Aim of the task:
From the entries below, copy every line that has the word "basis".

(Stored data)
------------------------------

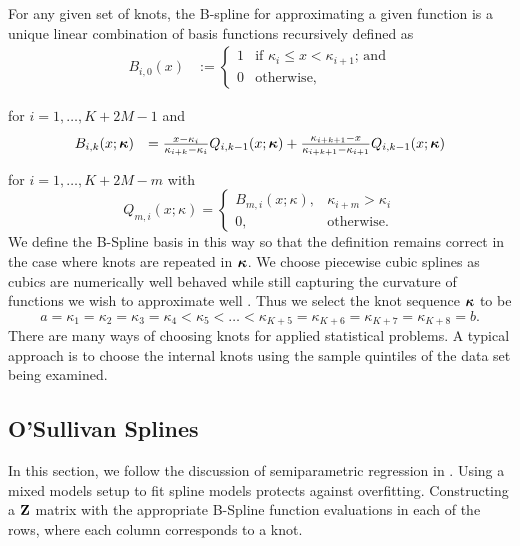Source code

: For any given set of knots, the B-spline for approximating a given function is a unique linear combination of
basis functions recursively defined as
$$
\begin{array}{rl}
	B_{i, 0}(x) & := \begin{cases}                                                                                                        
	1           & \text{if } \kappa_i \leq x < \kappa_{i+1} \text{; and}                                                                                         \\
	0           & \text{otherwise,}                                                                                                        
	\end{cases}
\end{array}
$$

\noindent for $i = 1, \ldots, K + 2M -1$ and
$$
\begin{array}{rl}
	B_{i, k}(x; {\boldsymbol \kappa}) &= \frac{x - \kappa_i}{\kappa_{i + k} - \kappa_i} Q_{i, k-1} (x; {\boldsymbol \kappa}) + 
										\frac{\kappa_{i + k + 1} - x}{\kappa_{i + k + 1} - \kappa_{i + 1}} Q_{i, k-1} (x; {\boldsymbol \kappa})
\end{array}
$$

\noindent for $i = 1, \ldots, K + 2 M - m$ with
$$
Q_{m, i}(x; \kappa) =
\begin{cases}
B_{m, i}(x; \kappa),& \kappa_{i + m} > \kappa_i \\
0, & \text{otherwise}.
\end{cases}
$$
We define the B-Spline basis in this way so that the definition remains correct in the case where knots are
repeated in ${\boldsymbol \kappa}$. We choose piecewise cubic splines as cubics are numerically well behaved while still
capturing the curvature of functions we wish to approximate well \citep{Press:2007:NRE:1403886}. Thus we
select the knot sequence ${\boldsymbol \kappa}$ to be
$$
a = \kappa_1 = \kappa_2 = \kappa_3 = \kappa_4 < \kappa_5 < \ldots < \kappa_{K+5} = \kappa_{K+6} = \kappa_{K+7} = \kappa_{K+8} = b.
$$
There are many ways of choosing knots for applied statistical problems. A typical approach is to choose the
internal knots using the sample quintiles of the data set being examined.

\subsection{O'Sullivan Splines}
In this section, we follow the discussion of semiparametric regression in \cite{ruppert_wand_carroll_2003}.
Using a mixed models setup to fit spline models protects against overfitting. Constructing a ${\bf Z}$ matrix with
the appropriate B-Spline function evaluations in each of the rows, where each column corresponds to a knot.

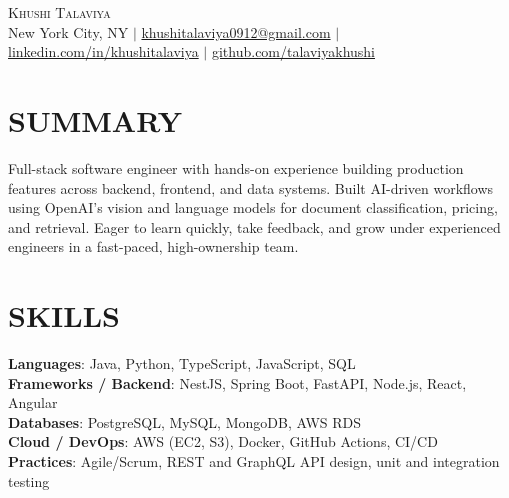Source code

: \documentclass[letterpaper,11pt]{article}
\begin{document}
\begin{center}
    {\Huge \scshape Khushi Talaviya} \\ \vspace{2pt}
    \vspace{4pt}
    \small
    New York City, NY $|$
    \href{mailto:khushitalaviya0912@gmail.com}{khushitalaviya0912@gmail.com} $|$
    \href{https://www.linkedin.com/in/khushitalaviya/}{linkedin.com/in/khushitalaviya} $|$
    \href{https://github.com/talaviyakhushi}{github.com/talaviyakhushi}
\end{center}

\section{SUMMARY}
\vspace{5pt}
\small{Full-stack software engineer with hands-on experience building production features across backend, frontend, and data systems. Built AI-driven workflows using OpenAI's vision and language models for document classification, pricing, and retrieval. Eager to learn quickly, take feedback, and grow under experienced engineers in a fast-paced, high-ownership team.}

\vspace{2pt}
\section{SKILLS}
\vspace{5pt}
\begin{itemize}[leftmargin=0in, label={}]
\small{\item{
\textbf{Languages}{: Java, Python, TypeScript, JavaScript, SQL} \\
\textbf{Frameworks / Backend}{: NestJS, Spring Boot, FastAPI, Node.js, React, Angular} \\
\textbf{Databases}{: PostgreSQL, MySQL, MongoDB, AWS RDS} \\
\textbf{Cloud / DevOps}{: AWS (EC2, S3), Docker, GitHub Actions, CI/CD} \\
\textbf{Practices}{: Agile/Scrum, REST and GraphQL API design, unit and integration testing}
}}
\end{itemize}
\vspace{-10pt}

\end{document}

------------------------------

Task result:
basis functions recursively defined as
We define the B-Spline basis in this way so that the definition remains correct in the case where knots are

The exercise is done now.